12. Indentation

Leading line intentions are always handled with TAB characters (not spaces), and any subsequent indentions on the same line (e.g. columnar tables in comments or aligning a set of ‘=’ characters in a sequence of assignments) are always handled with SPACES (not tab characters). Set your editor (and/or IDE) so that the tab indents 4 spaces in source code. This enables anyone reading the code, regardless of their viewer’s tab settings, to always be able to see the code intentions as they were intended. This is important for readability.

When working with a team of programmers that edit one anothers’ code, the entire team needs to have their editors and/or IDEs set up the same way. One or more .editorconfig files in the project can sometimes be very useful for this purpose if the commonly-used EDI editor honors it. See Senior Policy for details.

Function names and global variable names are generally indented to column 16. This helps things line up, both in variable and function blocks, and is not only more visually pleasing, but more importantly, makes it FASTER and EASIER to understand, thus accomplishing the goals for Coding Standards in the first place.

This reduces editing time (and even makes it automate-able) to create lists of exported (non-static) function prototypes and extern variable declarations. This also greatly increases readability of the .H file as well as reduces required editing time to create it: the list of prototypes can be created by copy/pasting all the non-static function definitions and then replacing the actual code blocks with a ;. This not only makes it fast, but eliminates the potential for human typing errors.
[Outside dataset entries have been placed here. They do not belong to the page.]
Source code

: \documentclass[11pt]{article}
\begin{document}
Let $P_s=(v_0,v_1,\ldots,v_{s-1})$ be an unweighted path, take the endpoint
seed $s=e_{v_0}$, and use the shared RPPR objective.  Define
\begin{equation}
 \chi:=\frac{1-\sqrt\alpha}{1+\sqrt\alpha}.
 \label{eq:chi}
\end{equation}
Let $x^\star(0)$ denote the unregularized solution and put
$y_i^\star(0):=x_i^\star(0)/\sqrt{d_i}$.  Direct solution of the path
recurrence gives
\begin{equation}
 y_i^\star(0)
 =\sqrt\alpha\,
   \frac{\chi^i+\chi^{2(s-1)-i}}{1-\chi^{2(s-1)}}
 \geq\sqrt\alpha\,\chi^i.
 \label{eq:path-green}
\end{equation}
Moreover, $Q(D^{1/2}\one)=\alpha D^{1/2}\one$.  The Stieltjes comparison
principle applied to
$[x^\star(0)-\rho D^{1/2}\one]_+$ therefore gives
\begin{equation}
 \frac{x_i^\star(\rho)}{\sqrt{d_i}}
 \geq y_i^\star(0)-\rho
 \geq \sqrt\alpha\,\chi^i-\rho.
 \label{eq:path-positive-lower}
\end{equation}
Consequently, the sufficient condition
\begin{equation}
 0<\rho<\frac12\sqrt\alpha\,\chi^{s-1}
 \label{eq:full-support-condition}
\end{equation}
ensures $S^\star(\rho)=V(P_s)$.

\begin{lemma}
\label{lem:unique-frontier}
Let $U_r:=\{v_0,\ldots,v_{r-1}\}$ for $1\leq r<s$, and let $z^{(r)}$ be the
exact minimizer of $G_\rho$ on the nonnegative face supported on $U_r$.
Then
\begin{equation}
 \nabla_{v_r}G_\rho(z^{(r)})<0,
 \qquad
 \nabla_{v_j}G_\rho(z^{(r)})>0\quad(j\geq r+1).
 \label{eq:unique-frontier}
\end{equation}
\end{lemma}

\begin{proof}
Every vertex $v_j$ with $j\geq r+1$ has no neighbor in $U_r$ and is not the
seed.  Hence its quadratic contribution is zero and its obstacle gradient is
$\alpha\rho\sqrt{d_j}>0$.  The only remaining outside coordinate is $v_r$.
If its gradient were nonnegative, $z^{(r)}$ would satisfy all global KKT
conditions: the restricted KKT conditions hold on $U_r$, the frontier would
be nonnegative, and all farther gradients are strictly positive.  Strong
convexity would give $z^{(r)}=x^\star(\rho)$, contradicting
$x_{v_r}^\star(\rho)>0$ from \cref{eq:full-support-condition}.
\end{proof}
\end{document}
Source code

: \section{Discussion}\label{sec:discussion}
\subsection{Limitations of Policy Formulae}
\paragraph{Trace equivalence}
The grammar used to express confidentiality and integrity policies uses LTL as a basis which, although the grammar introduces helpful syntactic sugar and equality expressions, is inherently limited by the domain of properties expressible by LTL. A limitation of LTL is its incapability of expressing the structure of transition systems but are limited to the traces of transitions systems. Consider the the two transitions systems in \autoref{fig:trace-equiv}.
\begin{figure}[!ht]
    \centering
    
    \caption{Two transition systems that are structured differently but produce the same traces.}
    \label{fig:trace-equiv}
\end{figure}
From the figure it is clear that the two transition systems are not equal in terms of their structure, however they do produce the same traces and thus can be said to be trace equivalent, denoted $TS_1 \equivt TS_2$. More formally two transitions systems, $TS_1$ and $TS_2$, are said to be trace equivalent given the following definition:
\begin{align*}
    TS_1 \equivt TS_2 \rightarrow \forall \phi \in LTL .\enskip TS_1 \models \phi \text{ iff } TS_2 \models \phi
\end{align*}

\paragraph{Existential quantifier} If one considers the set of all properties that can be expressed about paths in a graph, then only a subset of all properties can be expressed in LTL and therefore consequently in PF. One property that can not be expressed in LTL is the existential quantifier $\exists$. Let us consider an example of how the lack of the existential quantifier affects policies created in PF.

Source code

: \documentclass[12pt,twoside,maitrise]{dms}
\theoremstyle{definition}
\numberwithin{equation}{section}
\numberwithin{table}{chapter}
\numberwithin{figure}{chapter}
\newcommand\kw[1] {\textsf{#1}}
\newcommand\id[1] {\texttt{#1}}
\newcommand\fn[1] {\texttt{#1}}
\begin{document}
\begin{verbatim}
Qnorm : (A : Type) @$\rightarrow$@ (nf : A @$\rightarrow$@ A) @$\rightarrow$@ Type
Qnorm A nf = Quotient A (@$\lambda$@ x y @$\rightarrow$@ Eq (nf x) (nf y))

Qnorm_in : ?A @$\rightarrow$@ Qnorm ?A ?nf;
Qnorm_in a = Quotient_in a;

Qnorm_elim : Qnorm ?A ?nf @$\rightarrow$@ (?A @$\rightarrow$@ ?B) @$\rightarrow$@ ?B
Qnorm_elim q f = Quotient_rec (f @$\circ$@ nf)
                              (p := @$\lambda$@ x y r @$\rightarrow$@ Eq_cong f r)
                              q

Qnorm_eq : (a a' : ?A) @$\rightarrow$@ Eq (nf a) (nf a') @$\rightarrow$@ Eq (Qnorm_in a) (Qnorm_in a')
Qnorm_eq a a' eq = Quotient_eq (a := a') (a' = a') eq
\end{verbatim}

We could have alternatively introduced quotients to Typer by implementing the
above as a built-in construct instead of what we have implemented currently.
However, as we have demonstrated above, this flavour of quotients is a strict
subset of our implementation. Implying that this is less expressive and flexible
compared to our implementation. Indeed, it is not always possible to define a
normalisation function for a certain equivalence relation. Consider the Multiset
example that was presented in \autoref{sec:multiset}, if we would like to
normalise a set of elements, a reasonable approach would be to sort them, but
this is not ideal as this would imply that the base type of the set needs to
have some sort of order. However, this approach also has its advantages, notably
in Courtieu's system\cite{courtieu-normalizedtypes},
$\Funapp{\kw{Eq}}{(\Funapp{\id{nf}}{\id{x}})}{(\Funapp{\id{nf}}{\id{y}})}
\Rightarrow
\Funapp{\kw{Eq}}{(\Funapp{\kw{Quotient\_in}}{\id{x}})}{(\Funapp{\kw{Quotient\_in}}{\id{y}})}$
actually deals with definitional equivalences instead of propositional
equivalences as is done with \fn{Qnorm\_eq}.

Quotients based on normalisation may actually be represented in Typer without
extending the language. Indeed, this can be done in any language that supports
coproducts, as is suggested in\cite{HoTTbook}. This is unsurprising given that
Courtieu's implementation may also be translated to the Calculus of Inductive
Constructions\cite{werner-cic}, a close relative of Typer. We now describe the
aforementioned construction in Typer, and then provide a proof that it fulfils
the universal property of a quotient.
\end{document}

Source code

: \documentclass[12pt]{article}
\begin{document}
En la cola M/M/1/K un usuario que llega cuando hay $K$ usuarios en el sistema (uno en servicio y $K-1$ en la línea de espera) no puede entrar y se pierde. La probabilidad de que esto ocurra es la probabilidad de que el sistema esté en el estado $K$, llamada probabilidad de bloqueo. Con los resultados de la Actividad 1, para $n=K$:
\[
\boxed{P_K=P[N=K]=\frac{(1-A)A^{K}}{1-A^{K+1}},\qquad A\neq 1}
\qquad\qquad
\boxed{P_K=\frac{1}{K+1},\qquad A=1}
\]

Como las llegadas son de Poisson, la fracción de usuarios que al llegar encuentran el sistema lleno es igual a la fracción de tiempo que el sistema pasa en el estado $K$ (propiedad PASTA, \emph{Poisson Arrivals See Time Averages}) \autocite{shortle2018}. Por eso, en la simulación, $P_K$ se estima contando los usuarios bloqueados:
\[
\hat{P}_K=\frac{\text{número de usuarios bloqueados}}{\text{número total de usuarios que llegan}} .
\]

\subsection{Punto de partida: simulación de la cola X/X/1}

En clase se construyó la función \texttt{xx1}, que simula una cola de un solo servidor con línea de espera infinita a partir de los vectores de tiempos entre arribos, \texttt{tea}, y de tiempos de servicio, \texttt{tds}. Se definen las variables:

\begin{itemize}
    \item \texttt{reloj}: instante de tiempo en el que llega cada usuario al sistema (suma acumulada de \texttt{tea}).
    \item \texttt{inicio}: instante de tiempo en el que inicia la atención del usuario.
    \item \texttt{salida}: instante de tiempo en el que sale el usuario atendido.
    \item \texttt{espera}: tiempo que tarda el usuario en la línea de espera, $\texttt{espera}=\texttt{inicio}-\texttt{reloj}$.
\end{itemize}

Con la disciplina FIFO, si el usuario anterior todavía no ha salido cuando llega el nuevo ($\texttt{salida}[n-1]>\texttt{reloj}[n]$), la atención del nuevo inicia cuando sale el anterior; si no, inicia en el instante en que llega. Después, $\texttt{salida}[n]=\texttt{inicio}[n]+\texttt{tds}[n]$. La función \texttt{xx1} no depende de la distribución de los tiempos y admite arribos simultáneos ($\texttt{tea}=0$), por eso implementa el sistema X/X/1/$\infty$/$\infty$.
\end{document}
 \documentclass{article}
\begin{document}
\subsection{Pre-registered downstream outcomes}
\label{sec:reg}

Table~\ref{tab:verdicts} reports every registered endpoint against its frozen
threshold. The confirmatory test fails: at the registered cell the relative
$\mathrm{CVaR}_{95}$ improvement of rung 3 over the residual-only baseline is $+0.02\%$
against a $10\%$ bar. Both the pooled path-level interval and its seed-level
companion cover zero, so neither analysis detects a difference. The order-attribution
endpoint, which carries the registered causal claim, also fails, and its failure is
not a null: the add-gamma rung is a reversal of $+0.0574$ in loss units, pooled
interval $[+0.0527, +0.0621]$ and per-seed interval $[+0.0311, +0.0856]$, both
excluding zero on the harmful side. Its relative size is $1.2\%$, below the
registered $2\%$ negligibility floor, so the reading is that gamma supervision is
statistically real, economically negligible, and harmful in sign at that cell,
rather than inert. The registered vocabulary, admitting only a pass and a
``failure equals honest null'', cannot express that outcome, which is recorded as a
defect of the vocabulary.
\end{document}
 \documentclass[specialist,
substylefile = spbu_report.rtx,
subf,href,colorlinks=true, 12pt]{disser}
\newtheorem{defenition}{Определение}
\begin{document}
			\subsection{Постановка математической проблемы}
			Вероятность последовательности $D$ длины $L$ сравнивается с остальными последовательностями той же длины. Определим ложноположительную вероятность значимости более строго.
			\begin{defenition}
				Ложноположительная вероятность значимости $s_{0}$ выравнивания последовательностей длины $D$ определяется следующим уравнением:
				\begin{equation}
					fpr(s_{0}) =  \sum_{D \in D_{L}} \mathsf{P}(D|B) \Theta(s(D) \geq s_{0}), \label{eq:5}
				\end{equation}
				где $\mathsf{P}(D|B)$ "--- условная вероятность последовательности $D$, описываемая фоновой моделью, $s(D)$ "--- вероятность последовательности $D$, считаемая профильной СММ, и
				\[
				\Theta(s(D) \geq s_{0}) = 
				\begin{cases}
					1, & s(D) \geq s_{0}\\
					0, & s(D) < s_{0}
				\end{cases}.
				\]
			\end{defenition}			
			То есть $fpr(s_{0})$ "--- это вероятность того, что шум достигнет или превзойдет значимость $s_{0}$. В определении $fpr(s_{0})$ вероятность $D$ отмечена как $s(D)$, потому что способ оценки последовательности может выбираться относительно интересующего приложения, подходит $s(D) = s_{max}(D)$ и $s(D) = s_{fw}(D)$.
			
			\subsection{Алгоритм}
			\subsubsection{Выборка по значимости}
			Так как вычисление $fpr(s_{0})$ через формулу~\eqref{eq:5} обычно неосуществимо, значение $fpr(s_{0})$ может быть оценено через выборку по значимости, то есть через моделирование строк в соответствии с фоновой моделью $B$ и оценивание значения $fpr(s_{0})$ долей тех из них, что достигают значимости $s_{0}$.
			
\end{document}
So function name lines looking like this:

void           S1D13517_SetAddress(register BYTE aui8Register, register UINT32 aui32SdramAddr) {
/*             ^ <-- column 16 */

and function prototypes in the .H file looking like this:

void           S1D13517_SetAddress(register BYTE aui8Register, register UINT32 aui32SdramAddr);
/*             ^ <-- column 16 */

and global variable name lines look like this:

uint32_t       gui32BufferSizeInBytes;
/*             ^ <-- column 16 */

and the corresponding declaration in the .H file:

extern uint32_t       gui32BufferSizeInBytes;
/*                    ^ <-- column 23 (16 + len('extern')) */

This looks nice and tends to keep things reasonably readable.